As for the configuration issue you've reported, could you check if your appsettings.json contains Okta properties at the root level? Currently Okta client only expects these properties to be at the root level of this json file.

This should work:

{

 "OktaDomain": "https://<domain>.okta.com",
  "token": "<token>"
}

and this will not work:

{
  "Okta": {
    "OktaDomain": "https://<domain>.okta.com",
    "token": "<token>"
  }
}
gao-artur commented 4 years ago

@andriizhegurov-okta I get same error with

{
 "OktaDomain": "https://<domain>.okta.com",
 "token": "<token>"
}

and with

{
  "client": {
     "OktaDomain": "https://<domain>.okta.com",
     "token": "<token>"
  }
}

Actually I don't think it can work in any form except

{
  "okta": {
    "client": {
      "OktaDomain": "https://<domain>.okta.com",
      "token": "<token>"
    }
  }
}

because of this line

configBuilder.Build().GetSection("okta").GetSection("client").Bind(compiledConfig);
gao-artur commented 4 years ago

Actually it could work without okta:clint sections dew to this line, but it doesn't

configBuilder.Build().Bind(compiledConfig);
andriizhegurov-okta commented 4 years ago

@gao-artur Yes, the following format also works, sorry for misleading you.

{
  "okta": {
    "client": {
      "OktaDomain": "...",
      "token": "..."
    }
  }
}

but so does the one I suggested. Is this possible that you have a really old version of Okta.Sdk? Please have a look, I tried to reproduce your issue with Okta asp.net core sample app, Okta client was properly configured: image

Anyways I think we cannot blame FlexibleConfiguration package in this case.

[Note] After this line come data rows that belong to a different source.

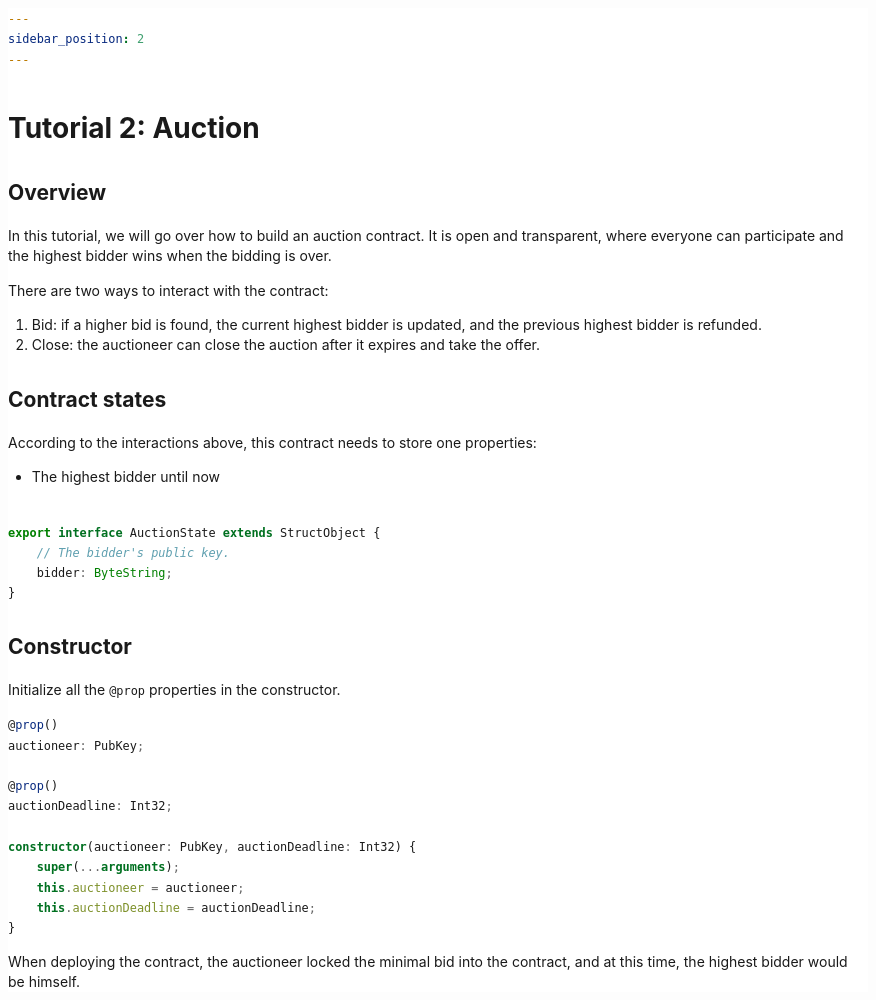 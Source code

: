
 ```yaml
---
sidebar_position: 2
---
```


# Tutorial 2: Auction

## Overview

In this tutorial, we will go over how to build an auction contract. It is open and transparent, where everyone can participate and the highest bidder wins when the bidding is over.

There are two ways to interact with the contract:

1. Bid: if a higher bid is found, the current highest bidder is updated, and the previous highest bidder is refunded.
2. Close: the auctioneer can close the auction after it expires and take the offer.

## Contract states

According to the interactions above, this contract needs to store one properties:


- The highest bidder until now

```ts

export interface AuctionState extends StructObject {
    // The bidder's public key.
    bidder: ByteString;
}
```

## Constructor

Initialize all the `@prop` properties in the constructor.

```ts
@prop()
auctioneer: PubKey;

@prop()
auctionDeadline: Int32;

constructor(auctioneer: PubKey, auctionDeadline: Int32) {
    super(...arguments);
    this.auctioneer = auctioneer;
    this.auctionDeadline = auctionDeadline;
}
```

When deploying the contract, the auctioneer locked the minimal bid into the contract, and at this time, the highest bidder would be himself.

gao-artur commented 4 years ago

Really weird but it doesn't work for me. Are you sure it wasn't loaded from okta.yaml in .okta or %userprofile%\.okta\okta.yaml folder? I tried to debug the sdk and it wasn't able to find any configuration in any provider. The YamlProvider responsible to parse appsettings.json also was't able to parse it. (I'm using latest sdk) image

andriizhegurov-okta commented 4 years ago

I did another test: I removed Okta settings from anywhere besides appsettings.json and also I changed the values to be sure these exactly values are used. It worked as expected. Then I removed these values only from appsettings and the application failed to start. image

It's really strange that this doesn't work for you. Just to be sure: nothing works for you so far even this format below, am I correct?

{
  "okta": {
    "client": {
      "OktaDomain": "...",
      "token": "..."
    }
  }
}
gao-artur commented 4 years ago

@andriizhegurov-okta thanks, your examples helped me to find the real bug. I had a comment with colon in my appsettings.json.

{
 // comment: with colon
  "okta": {
    "client": {
      "OktaDomain": "...",
      "token": "..."
    }
  }
}

Once I removed the colon YamlProvider was able to parse the json. I think this bug should keep open because when using MS ConfigurationBuilder everything works even with colons in comments.

andriizhegurov-okta commented 4 years ago

@gao-artur Thank you for reporting that, it is something to be considered. But it's more like an enhancement request, not a bug. I investigated this a little bit and it seems like JSON format doesn't allow comments at all, even though the MS JSON parser understands them. See here https://www.json.org and other docs mentioned in this answer: https://stackoverflow.com/questions/244777/can-comments-be-used-in-json#4183018

I'll put this in our backlog for prioritization.